Traditionally, switching providers would require some amount of redesign and/or redevelopment to support the new deployment, which of course comes at a cost. With Nitric, this is a straightforward task that only involves a bit of configuration.
The process of setting up deployment to another provider is literally two commands:
nitric stack new followed by
nitric up. Well, that and proper onboarding to the provider itself. Someone who is familiar with Azure probably already has the CLI installed and at least created a subscription, thus saving the frustration of my first hurdle:
Why is my deployment failing? Ohhhh, right, I haven’t offered any payment method to Microsoft yet. As my preschooler would say, “That’s a whoopsie-doozy.”
In my case, after completing the Azure setup, I experienced another unexpected bump in the road. Deployment failed a few times due to “MissingApiVersionParameter” on Azure deploy. I triple-checked to ensure I wasn’t making another humiliating rookie mistake, and then posted the error message on Nitric’s Discord chat. Eleven minutes later, I had a working solution: I needed a specific version of the Azure plugin for Pulumi, and once this was adjusted, the deployment went off without a hitch. 🎉
So … Did It Work?
Mission accomplished? Almost. The final sticking point was CORS (cross-origin resource sharing) configuration. I had made the required changes in AWS after the original deployment and needed to achieve the same result in Azure. This required a bit of rooting around in Azure Portal and asking ChatGPT and Dr. Google for help. There’s a Nitric roadmap item for simplifying CORS, which will truly be a luxury once it rolls out.

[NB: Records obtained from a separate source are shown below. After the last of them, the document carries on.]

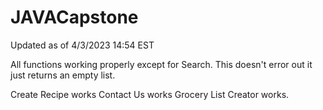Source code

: # JAVACapstone

Updated as of 4/3/2023 14:54 EST

All functions working properly except for Search.  This doesn't error out it just returns an empty list.

Create Recipe works
Contact Us works
Grocery List Creator works.
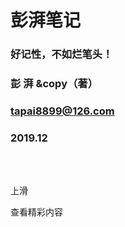 # 彭湃笔记

### 好记性，不如烂笔头！

### 彭 湃 &copy（著）

### tapai8899@126.com

### 2019.12
<br>

<br>


上滑

查看精彩内容
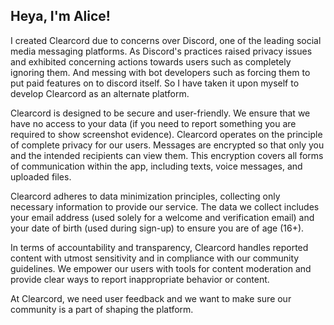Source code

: ## Heya, I'm Alice!

I created Clearcord due to concerns over Discord, one of the leading social media messaging platforms. As Discord's practices raised privacy issues and exhibited concerning actions towards users such as completely ignoring them. And messing with bot developers such as forcing them to put paid features on to discord itself. So I have taken it upon myself to develop Clearcord as an alternate platform.

Clearcord is designed to be secure and user-friendly. We ensure that we have no access to your data (if you need to report something you are required to show screenshot evidence). Clearcord operates on the principle of complete privacy for our users. Messages are encrypted so that only you and the intended recipients can view them. This encryption covers all forms of communication within the app, including texts, voice messages, and uploaded files.

Clearcord adheres to data minimization principles, collecting only necessary information to provide our service. The data we collect includes your email address (used solely for a welcome and verification email) and your date of birth (used during sign-up) to ensure you are of age (16+).

In terms of accountability and transparency, Clearcord handles reported content with utmost sensitivity and in compliance with our community guidelines. We empower our users with tools for content moderation and provide clear ways to report inappropriate behavior or content.

At Clearcord, we need user feedback and we want to make sure our community is a part of shaping the platform.

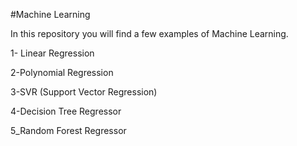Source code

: #Machine Learning

In this repository you will find a few examples of Machine Learning.

1- Linear Regression

2-Polynomial Regression

3-SVR (Support Vector Regression)

4-Decision Tree Regressor

5_Random Forest Regressor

A simple update to the client and a peek at the network traffic confirms what we already knew. The API is now being hosted on Azure, and is behaving identically to the AWS version. I’m pleasantly surprised that I really was able to keep my codebase completely unchanged and pivot from one provider to the next. I don’t have to become an expert in the idiosyncrasies of Microsoft’s offering, just as I’m not an AWS guru. And, I can use the
nitric down command to clean up Azure resources if I decide to permanently discontinue the experiment.

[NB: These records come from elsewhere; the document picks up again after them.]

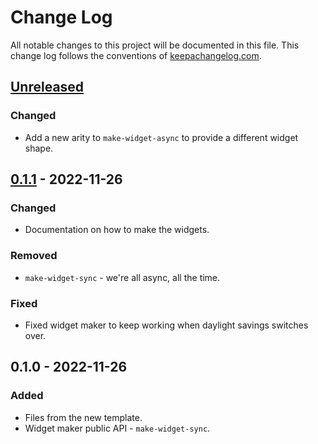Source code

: # Change Log
All notable changes to this project will be documented in this file. This change log follows the conventions of [keepachangelog.com](http://keepachangelog.com/).

## [Unreleased]
### Changed
- Add a new arity to `make-widget-async` to provide a different widget shape.

## [0.1.1] - 2022-11-26
### Changed
- Documentation on how to make the widgets.

### Removed
- `make-widget-sync` - we're all async, all the time.

### Fixed
- Fixed widget maker to keep working when daylight savings switches over.

## 0.1.0 - 2022-11-26
### Added
- Files from the new template.
- Widget maker public API - `make-widget-sync`.

[Unreleased]: https://github.com/your-name/aoc22/compare/0.1.1...HEAD
[0.1.1]: https://github.com/your-name/aoc22/compare/0.1.0...0.1.1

Thinking ahead to what’s next for LOL IM, I’d like to try some other models. Mistral, Bard and others provide APIs very similar to OpenAI’s offering, and it should be fairly trivial to swap in a different LLM while keeping the same prompting techniques intact. I’d like to explore some of the multimodal capabilities of these models as well; maybe when starting a conversation with a “buddy,” we could generate a profile photo or avatar that matches the vibe.

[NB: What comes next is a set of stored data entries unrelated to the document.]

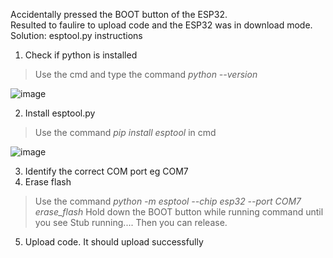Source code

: Accidentally pressed the BOOT button of the ESP32. <br>
Resulted to faulire to upload code and the ESP32 was in download mode. <br>
Solution: esptool.py instructions
1. Check if python is installed
>Use the cmd and type the command *python --version* <br>

![image](https://github.com/user-attachments/assets/965ec3ff-14cb-428f-9686-a4a59f0ca699)

2. Install esptool.py
> Use the command *pip install esptool* in cmd <br>

![image](https://github.com/user-attachments/assets/6276f895-24ff-415b-8f6c-22ef216ef916)

3. Identify the correct COM port eg COM7
4. Erase flash
>Use the command *python -m esptool --chip esp32 --port COM7 erase_flash*
> Hold down the BOOT button while running command until you see Stub running.... Then you can release.
5.  Upload code. It should upload successfully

I also plan to add GCP to the cloud provider mix, as I see tremendous value in being able to seamlessly migrate from one cloud provider to another. Using an Infrastructure from Code framework avoids tight coupling to a specific vendor and keeps the details of cloud compatibility abstracted away from business logic. This separation of concerns is extremely powerful, letting developers be truly cloud-agnostic when delivering features. Consider giving Nitric a try in your next project, and be sure to share your experience!